===== DATA FOR THIS TASK =====

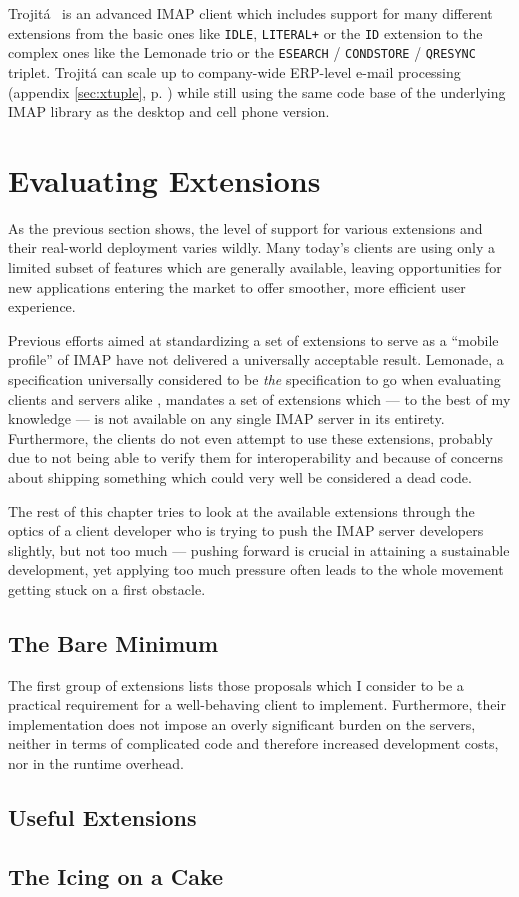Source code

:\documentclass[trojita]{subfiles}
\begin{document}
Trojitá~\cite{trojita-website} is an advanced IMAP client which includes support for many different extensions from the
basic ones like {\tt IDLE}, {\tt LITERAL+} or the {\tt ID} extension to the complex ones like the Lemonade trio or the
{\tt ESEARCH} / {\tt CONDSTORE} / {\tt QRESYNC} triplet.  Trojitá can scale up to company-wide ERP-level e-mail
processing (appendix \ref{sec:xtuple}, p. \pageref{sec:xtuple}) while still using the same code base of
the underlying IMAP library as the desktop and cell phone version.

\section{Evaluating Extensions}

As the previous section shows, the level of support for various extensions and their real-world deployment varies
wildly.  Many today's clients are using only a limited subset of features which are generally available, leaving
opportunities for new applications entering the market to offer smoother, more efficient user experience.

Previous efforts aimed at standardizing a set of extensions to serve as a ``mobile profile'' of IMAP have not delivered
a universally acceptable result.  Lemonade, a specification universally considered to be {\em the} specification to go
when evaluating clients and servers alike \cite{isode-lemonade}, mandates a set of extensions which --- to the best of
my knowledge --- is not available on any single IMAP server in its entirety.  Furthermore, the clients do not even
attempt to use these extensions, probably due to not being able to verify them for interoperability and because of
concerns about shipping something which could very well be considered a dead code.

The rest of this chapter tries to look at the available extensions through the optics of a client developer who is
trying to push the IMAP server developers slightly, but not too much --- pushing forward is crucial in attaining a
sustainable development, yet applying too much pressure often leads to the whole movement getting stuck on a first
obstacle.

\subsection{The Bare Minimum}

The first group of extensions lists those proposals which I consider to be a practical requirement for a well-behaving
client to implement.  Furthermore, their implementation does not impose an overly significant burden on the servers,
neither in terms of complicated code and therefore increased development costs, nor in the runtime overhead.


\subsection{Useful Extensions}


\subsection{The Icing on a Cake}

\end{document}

=====

TASK REQUIREMENTS: Find out how many lines in the data above hold the word "much". Write only the number.

TASK OUTPUT: 2